-------- Dataset entries
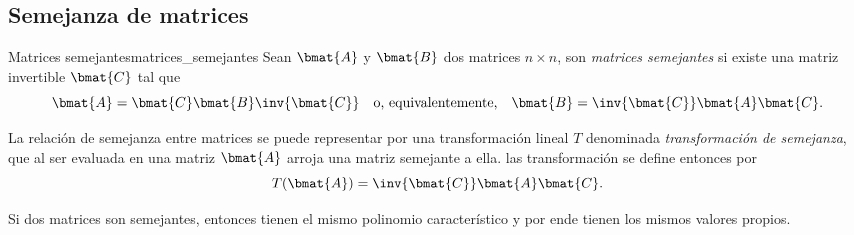 \documentclass{fmbnotes}
\begin{document}
\subsection{Semejanza de matrices}

\begin{definicion}{Matrices semejantes}{matrices_semejantes}
	Sean \(\bmat{A}\) y \(\bmat{B}\) dos matrices \(n\times n\), son \emph{matrices semejantes} si existe una matriz invertible \(\bmat{C}\) tal que
	\[\bmat{A}=\bmat{C}\bmat{B}\inv{\bmat{C}} \quad \text{o, equivalentemente,} \quad \bmat{B}=\inv{\bmat{C}}\bmat{A}\bmat{C}.\]
\end{definicion}

La relación de semejanza entre matrices se puede representar por una transformación lineal \(T\) denominada \emph{transformación de semejanza}, que al ser evaluada en una matriz \(\bmat{A}\) arroja una matriz semejante a ella. las transformación se define entonces por
\[T(\bmat{A})=\inv{\bmat{C}}\bmat{A}\bmat{C}.\]

Si dos matrices son semejantes, entonces tienen el mismo polinomio característico y por ende tienen los mismos valores propios. 
\end{document}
----------------
Goal of the exercise: Give the records again exactly, minus the pictures.

Exercise response:
 \documentclass{fmbnotes}
\begin{document}
\subsection{Semejanza de matrices}

\begin{definicion}{Matrices semejantes}{matrices_semejantes}
	Sean \(\bmat{A}\) y \(\bmat{B}\) dos matrices \(n\times n\), son \emph{matrices semejantes} si existe una matriz invertible \(\bmat{C}\) tal que
	\[\bmat{A}=\bmat{C}\bmat{B}\inv{\bmat{C}} \quad \text{o, equivalentemente,} \quad \bmat{B}=\inv{\bmat{C}}\bmat{A}\bmat{C}.\]
\end{definicion}

La relación de semejanza entre matrices se puede representar por una transformación lineal \(T\) denominada \emph{transformación de semejanza}, que al ser evaluada en una matriz \(\bmat{A}\) arroja una matriz semejante a ella. las transformación se define entonces por
\[T(\bmat{A})=\inv{\bmat{C}}\bmat{A}\bmat{C}.\]

Si dos matrices son semejantes, entonces tienen el mismo polinomio característico y por ende tienen los mismos valores propios. 
\end{document}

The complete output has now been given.